Hon. Awudu Mbaya Cyprian, SDF MP, Donga and Mantung Centre (Nkambe) Constituency, talks on his inputs to the recent climate change deal in France.
Hon. Cyprian Awudu Mbaya , you have been very present as a parliamentarian in efforts geared towards fighting the effects of climate change. How do you feel after Parliament’s adoption of the Paris Climate Change Agreement?
As President of Pan-African Parliamentarians’ Network on Climate Change and in my capacity as a member of Parliament who has worked so hard for that Paris Climate Agreement to be adopted, my impressions are good.
They are good because if you participate in preparing food, you should be the first person to taste your own food. I called on my colleagues to adopt that bill authorizing the President to ratify the Agreement because I participated in panel-beating that Paris Climate Change Agreement.
We moved from Rio de Janeiro in Brazil where this United Nations Framework Convention on Climate Change was signed to several other places like Durban and finally Copenhagen. People expected Copenhagen after Kyoto, to sign a binding agreement that was going to replace Kyoto Protocol.
But Copenhagen was a total failure because they did not take into consideration the worries of most African People in particular and Third World countries in general. People who have not been polluting or who contribute less than 3 per cent of global pollution are the most affected as far as climate change is concerned.
So, because we laid the foundation in Paris, we should now push for its implementation. To push for the implementation, we needed to ratify. This is why I am very satisfied that we signed that law authorising the President to ratify the Agreement.
We were one of the first Parliaments to ratify what was signed in New York on April 22, 2016. We are looking up to new programmes which now lead us to the COP22 in Morocco to implementing some of the issues that came out of the Agreement.

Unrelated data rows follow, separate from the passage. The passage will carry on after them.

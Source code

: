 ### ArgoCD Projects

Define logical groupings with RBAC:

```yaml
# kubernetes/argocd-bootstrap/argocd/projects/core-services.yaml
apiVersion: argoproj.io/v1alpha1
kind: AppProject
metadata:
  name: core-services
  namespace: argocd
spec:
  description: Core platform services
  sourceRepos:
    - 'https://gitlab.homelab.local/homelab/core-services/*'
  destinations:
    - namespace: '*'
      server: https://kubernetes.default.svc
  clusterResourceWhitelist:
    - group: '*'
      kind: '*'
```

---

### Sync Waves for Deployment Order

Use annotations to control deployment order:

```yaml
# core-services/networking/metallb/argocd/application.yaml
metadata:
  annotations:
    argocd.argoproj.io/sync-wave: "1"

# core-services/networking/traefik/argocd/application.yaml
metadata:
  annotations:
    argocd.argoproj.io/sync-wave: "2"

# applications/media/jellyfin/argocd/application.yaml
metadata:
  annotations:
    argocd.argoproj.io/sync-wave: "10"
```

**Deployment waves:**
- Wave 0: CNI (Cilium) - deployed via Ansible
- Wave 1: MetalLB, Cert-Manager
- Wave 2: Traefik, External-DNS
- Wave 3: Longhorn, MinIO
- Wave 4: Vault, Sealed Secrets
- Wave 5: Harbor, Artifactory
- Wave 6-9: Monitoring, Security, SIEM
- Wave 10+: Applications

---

Two days after the adoption of that bill we organised a conference on the fallouts of the Paris Agreement with emphasis on what Cameroon and other African countries stand to benefit.
You have also been quite present in Parliament’s Control of Government action through the many questions you ask during plenary sittings dedicated to questions to government. What is your take on the effectiveness of this mechanism of government oversight?
To say that I am totally satisfied will be a blatant lie. I am satisfied in terms of asking those questions but the answers that come in some cases just end on papers.
You do not see the implementation so you cannot be satisfied. But we continue to do our work to exercise the oversight, the checks and balances and fulfilling the terms of the Constitution whose Article 14(2) states clearly that we have two things to do: legislate and control government action.
So these written or verbal questions are part of the exercise of control of government action besides things like Parliamentary Commissions of Inquiry which have never taken place here. In fact one would have been satisfied if the Minister comes and masters his ministry to the point that he can give the answers there.
When we ask those questions it is not for the Minister to satisfy us but address the Ministry and to satisfy the Cameroonian people not me for I am just the spokesperson of the Cameroonian people.
So when the Minister answers the questions and does not ensure the follow-up, he is not doing it to me but to the Cameroonian people. But the Cameroonian people are watching likewise the person who appoints them.
Sometimes it takes so long for the Minister to answer the question so much so that when the opportunity arises, the question is obsolete and will not serve the purpose at the moment.
The SDF party will be having its convention early 2017 to prepare for future challenges. What are the expectations of the Donga and Mantung militants?
The convention as summoned by the National Executive Committee will take place in February 2017. Talking about routine, it is just a normal routine. The SDF is the only party that holds regular conventions.
We have had several conventions since the creation of the party and the members of NEC submit themselves to delegates who represent members of the party at all levels to elect officials of the party.
In fact that convention is going to be an elective convention which means from the smallest to the highest position of the National Executive Committee. The only body that has supreme powers to do that is the convention.
And so the people are expecting to do just what they have been doing which means they will elect who they want to be their leaders.